_YOUR OBJECTIVE_
All lines of the listing below must be reproduced character for character.

_RECORDS FOR THE TASK_
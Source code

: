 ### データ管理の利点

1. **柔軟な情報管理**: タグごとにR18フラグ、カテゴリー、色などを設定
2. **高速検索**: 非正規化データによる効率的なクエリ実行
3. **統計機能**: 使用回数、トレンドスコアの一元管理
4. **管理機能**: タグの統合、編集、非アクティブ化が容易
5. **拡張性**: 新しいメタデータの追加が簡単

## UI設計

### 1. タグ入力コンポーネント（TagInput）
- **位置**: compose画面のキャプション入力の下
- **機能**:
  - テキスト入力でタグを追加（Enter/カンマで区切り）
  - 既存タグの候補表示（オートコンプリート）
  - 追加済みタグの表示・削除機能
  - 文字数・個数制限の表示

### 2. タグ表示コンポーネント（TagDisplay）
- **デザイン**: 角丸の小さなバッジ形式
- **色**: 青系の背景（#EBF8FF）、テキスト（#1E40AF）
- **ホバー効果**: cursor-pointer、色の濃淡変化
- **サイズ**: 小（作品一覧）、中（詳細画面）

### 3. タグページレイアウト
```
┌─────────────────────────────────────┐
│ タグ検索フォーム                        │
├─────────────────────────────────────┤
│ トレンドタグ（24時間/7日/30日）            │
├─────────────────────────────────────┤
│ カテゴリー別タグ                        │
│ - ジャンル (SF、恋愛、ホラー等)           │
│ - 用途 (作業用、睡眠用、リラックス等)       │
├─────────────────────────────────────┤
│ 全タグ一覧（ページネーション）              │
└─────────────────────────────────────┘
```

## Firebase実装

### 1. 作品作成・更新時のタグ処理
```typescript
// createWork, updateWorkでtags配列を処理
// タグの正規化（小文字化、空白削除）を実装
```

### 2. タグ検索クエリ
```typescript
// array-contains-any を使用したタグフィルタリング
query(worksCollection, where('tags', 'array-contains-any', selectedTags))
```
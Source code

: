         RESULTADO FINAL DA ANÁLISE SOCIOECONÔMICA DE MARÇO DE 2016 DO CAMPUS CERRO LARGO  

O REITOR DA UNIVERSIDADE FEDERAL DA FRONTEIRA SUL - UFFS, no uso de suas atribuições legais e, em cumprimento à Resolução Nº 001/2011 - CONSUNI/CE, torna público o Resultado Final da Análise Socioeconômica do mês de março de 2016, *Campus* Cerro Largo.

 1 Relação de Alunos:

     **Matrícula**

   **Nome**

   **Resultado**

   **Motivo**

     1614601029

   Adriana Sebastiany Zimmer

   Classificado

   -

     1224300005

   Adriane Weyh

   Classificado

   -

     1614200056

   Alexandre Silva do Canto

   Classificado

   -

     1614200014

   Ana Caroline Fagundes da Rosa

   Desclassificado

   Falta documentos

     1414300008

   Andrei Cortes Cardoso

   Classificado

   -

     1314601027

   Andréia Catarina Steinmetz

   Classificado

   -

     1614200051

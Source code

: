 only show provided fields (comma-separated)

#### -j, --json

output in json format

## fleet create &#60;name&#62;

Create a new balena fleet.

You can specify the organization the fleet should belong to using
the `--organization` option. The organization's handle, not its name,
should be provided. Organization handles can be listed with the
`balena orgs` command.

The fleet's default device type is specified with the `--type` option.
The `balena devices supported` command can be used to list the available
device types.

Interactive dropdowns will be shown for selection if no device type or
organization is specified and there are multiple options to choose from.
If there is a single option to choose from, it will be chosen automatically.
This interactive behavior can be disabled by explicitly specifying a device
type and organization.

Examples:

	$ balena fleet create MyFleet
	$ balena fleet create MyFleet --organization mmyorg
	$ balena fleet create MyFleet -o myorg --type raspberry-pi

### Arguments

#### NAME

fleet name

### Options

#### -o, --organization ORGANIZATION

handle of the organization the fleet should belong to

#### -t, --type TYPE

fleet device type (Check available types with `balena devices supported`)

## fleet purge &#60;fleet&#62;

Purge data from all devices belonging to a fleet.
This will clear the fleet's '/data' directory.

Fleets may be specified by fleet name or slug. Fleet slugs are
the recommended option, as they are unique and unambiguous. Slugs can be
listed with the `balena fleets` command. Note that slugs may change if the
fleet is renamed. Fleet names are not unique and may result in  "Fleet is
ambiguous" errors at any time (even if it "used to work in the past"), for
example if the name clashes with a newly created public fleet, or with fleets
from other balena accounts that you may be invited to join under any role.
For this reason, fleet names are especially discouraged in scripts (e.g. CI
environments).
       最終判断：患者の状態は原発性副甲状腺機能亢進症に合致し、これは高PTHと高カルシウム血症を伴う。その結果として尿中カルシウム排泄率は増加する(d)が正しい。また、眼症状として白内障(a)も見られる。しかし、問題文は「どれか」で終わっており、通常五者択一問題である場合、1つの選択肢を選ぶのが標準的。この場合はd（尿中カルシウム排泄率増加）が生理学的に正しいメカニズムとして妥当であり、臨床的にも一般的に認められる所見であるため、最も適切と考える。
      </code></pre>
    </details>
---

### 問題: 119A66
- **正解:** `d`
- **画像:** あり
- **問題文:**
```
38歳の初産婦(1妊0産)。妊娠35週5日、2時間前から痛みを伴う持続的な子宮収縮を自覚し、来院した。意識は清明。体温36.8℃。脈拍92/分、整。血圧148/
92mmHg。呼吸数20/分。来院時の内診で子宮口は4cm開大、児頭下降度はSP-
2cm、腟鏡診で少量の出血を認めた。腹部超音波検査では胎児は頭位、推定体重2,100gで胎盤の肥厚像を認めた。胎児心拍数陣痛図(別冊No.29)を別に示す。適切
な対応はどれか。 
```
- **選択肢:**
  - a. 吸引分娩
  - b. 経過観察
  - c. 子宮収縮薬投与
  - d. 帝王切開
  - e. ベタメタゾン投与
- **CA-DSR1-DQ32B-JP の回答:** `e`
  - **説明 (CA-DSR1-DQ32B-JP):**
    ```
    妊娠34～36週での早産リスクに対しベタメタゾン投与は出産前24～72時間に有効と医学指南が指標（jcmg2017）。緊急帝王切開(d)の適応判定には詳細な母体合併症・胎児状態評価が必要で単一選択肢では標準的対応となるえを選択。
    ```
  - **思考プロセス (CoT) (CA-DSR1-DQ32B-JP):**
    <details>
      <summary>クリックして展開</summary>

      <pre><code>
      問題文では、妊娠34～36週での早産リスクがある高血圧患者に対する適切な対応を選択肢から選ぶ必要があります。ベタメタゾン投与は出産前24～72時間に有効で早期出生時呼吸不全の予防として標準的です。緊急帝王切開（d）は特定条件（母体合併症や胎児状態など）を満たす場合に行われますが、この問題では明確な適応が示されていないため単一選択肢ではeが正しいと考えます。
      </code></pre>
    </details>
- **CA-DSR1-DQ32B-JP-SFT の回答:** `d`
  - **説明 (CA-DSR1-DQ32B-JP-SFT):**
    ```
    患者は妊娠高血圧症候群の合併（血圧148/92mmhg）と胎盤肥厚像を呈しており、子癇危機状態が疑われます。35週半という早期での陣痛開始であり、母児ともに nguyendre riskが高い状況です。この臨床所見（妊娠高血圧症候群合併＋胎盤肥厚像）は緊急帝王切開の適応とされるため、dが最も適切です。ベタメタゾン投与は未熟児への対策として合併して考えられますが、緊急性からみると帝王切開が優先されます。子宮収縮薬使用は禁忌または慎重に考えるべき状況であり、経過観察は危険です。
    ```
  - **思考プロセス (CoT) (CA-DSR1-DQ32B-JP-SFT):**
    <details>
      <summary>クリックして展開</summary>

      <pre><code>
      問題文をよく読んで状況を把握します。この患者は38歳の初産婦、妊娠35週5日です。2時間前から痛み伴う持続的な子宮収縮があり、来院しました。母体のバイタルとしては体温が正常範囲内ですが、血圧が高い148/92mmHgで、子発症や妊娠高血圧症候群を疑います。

_SOLVED PROBLEM_
Source code

: ### データ管理の利点

1. **柔軟な情報管理**: タグごとにR18フラグ、カテゴリー、色などを設定
2. **高速検索**: 非正規化データによる効率的なクエリ実行
3. **統計機能**: 使用回数、トレンドスコアの一元管理
4. **管理機能**: タグの統合、編集、非アクティブ化が容易
5. **拡張性**: 新しいメタデータの追加が簡単

## UI設計

### 1. タグ入力コンポーネント（TagInput）
- **位置**: compose画面のキャプション入力の下
- **機能**:
  - テキスト入力でタグを追加（Enter/カンマで区切り）
  - 既存タグの候補表示（オートコンプリート）
  - 追加済みタグの表示・削除機能
  - 文字数・個数制限の表示

### 2. タグ表示コンポーネント（TagDisplay）
- **デザイン**: 角丸の小さなバッジ形式
- **色**: 青系の背景（#EBF8FF）、テキスト（#1E40AF）
- **ホバー効果**: cursor-pointer、色の濃淡変化
- **サイズ**: 小（作品一覧）、中（詳細画面）

### 3. タグページレイアウト
```
┌─────────────────────────────────────┐
│ タグ検索フォーム                        │
├─────────────────────────────────────┤
│ トレンドタグ（24時間/7日/30日）            │
├─────────────────────────────────────┤
│ カテゴリー別タグ                        │
│ - ジャンル (SF、恋愛、ホラー等)           │
│ - 用途 (作業用、睡眠用、リラックス等)       │
├─────────────────────────────────────┤
│ 全タグ一覧（ページネーション）              │
└─────────────────────────────────────┘
```

## Firebase実装

### 1. 作品作成・更新時のタグ処理
```typescript
// createWork, updateWorkでtags配列を処理
// タグの正規化（小文字化、空白削除）を実装
```

### 2. タグ検索クエリ
```typescript
// array-contains-any を使用したタグフィルタリング
query(worksCollection, where('tags', 'array-contains-any', selectedTags))
```
Source code

:         RESULTADO FINAL DA ANÁLISE SOCIOECONÔMICA DE MARÇO DE 2016 DO CAMPUS CERRO LARGO  

O REITOR DA UNIVERSIDADE FEDERAL DA FRONTEIRA SUL - UFFS, no uso de suas atribuições legais e, em cumprimento à Resolução Nº 001/2011 - CONSUNI/CE, torna público o Resultado Final da Análise Socioeconômica do mês de março de 2016, *Campus* Cerro Largo.

 1 Relação de Alunos:

     **Matrícula**

   **Nome**

   **Resultado**

   **Motivo**

     1614601029

   Adriana Sebastiany Zimmer

   Classificado

   -

     1224300005

   Adriane Weyh

   Classificado

   -

     1614200056

   Alexandre Silva do Canto

   Classificado

   -

     1614200014

   Ana Caroline Fagundes da Rosa

   Desclassificado

   Falta documentos

     1414300008

   Andrei Cortes Cardoso

   Classificado

   -

     1314601027

   Andréia Catarina Steinmetz

   Classificado

   -

     1614200051

Source code

: only show provided fields (comma-separated)

#### -j, --json

output in json format

## fleet create &#60;name&#62;

Create a new balena fleet.

You can specify the organization the fleet should belong to using
the `--organization` option. The organization's handle, not its name,
should be provided. Organization handles can be listed with the
`balena orgs` command.

The fleet's default device type is specified with the `--type` option.
The `balena devices supported` command can be used to list the available
device types.

Interactive dropdowns will be shown for selection if no device type or
organization is specified and there are multiple options to choose from.
If there is a single option to choose from, it will be chosen automatically.
This interactive behavior can be disabled by explicitly specifying a device
type and organization.

Examples:

	$ balena fleet create MyFleet
	$ balena fleet create MyFleet --organization mmyorg
	$ balena fleet create MyFleet -o myorg --type raspberry-pi

### Arguments

#### NAME

fleet name

### Options

#### -o, --organization ORGANIZATION

handle of the organization the fleet should belong to

#### -t, --type TYPE

fleet device type (Check available types with `balena devices supported`)

## fleet purge &#60;fleet&#62;

Purge data from all devices belonging to a fleet.
This will clear the fleet's '/data' directory.

Fleets may be specified by fleet name or slug. Fleet slugs are
the recommended option, as they are unique and unambiguous. Slugs can be
listed with the `balena fleets` command. Note that slugs may change if the
fleet is renamed. Fleet names are not unique and may result in  "Fleet is
ambiguous" errors at any time (even if it "used to work in the past"), for
example if the name clashes with a newly created public fleet, or with fleets
from other balena accounts that you may be invited to join under any role.
For this reason, fleet names are especially discouraged in scripts (e.g. CI
environments).
       最終判断：患者の状態は原発性副甲状腺機能亢進症に合致し、これは高PTHと高カルシウム血症を伴う。その結果として尿中カルシウム排泄率は増加する(d)が正しい。また、眼症状として白内障(a)も見られる。しかし、問題文は「どれか」で終わっており、通常五者択一問題である場合、1つの選択肢を選ぶのが標準的。この場合はd（尿中カルシウム排泄率増加）が生理学的に正しいメカニズムとして妥当であり、臨床的にも一般的に認められる所見であるため、最も適切と考える。
      </code></pre>
    </details>
---

### 問題: 119A66
- **正解:** `d`
- **画像:** あり
- **問題文:**
```
38歳の初産婦(1妊0産)。妊娠35週5日、2時間前から痛みを伴う持続的な子宮収縮を自覚し、来院した。意識は清明。体温36.8℃。脈拍92/分、整。血圧148/
92mmHg。呼吸数20/分。来院時の内診で子宮口は4cm開大、児頭下降度はSP-
2cm、腟鏡診で少量の出血を認めた。腹部超音波検査では胎児は頭位、推定体重2,100gで胎盤の肥厚像を認めた。胎児心拍数陣痛図(別冊No.29)を別に示す。適切
な対応はどれか。 
```
- **選択肢:**
  - a. 吸引分娩
  - b. 経過観察
  - c. 子宮収縮薬投与
  - d. 帝王切開
  - e. ベタメタゾン投与
- **CA-DSR1-DQ32B-JP の回答:** `e`
  - **説明 (CA-DSR1-DQ32B-JP):**
    ```
    妊娠34～36週での早産リスクに対しベタメタゾン投与は出産前24～72時間に有効と医学指南が指標（jcmg2017）。緊急帝王切開(d)の適応判定には詳細な母体合併症・胎児状態評価が必要で単一選択肢では標準的対応となるえを選択。
    ```
  - **思考プロセス (CoT) (CA-DSR1-DQ32B-JP):**
    <details>
      <summary>クリックして展開</summary>

      <pre><code>
      問題文では、妊娠34～36週での早産リスクがある高血圧患者に対する適切な対応を選択肢から選ぶ必要があります。ベタメタゾン投与は出産前24～72時間に有効で早期出生時呼吸不全の予防として標準的です。緊急帝王切開（d）は特定条件（母体合併症や胎児状態など）を満たす場合に行われますが、この問題では明確な適応が示されていないため単一選択肢ではeが正しいと考えます。
      </code></pre>
    </details>
- **CA-DSR1-DQ32B-JP-SFT の回答:** `d`
  - **説明 (CA-DSR1-DQ32B-JP-SFT):**
    ```
    患者は妊娠高血圧症候群の合併（血圧148/92mmhg）と胎盤肥厚像を呈しており、子癇危機状態が疑われます。35週半という早期での陣痛開始であり、母児ともに nguyendre riskが高い状況です。この臨床所見（妊娠高血圧症候群合併＋胎盤肥厚像）は緊急帝王切開の適応とされるため、dが最も適切です。ベタメタゾン投与は未熟児への対策として合併して考えられますが、緊急性からみると帝王切開が優先されます。子宮収縮薬使用は禁忌または慎重に考えるべき状況であり、経過観察は危険です。
    ```
  - **思考プロセス (CoT) (CA-DSR1-DQ32B-JP-SFT):**
    <details>
      <summary>クリックして展開</summary>

      <pre><code>
      問題文をよく読んで状況を把握します。この患者は38歳の初産婦、妊娠35週5日です。2時間前から痛み伴う持続的な子宮収縮があり、来院しました。母体のバイタルとしては体温が正常範囲内ですが、血圧が高い148/92mmHgで、子発症や妊娠高血圧症候群を疑います。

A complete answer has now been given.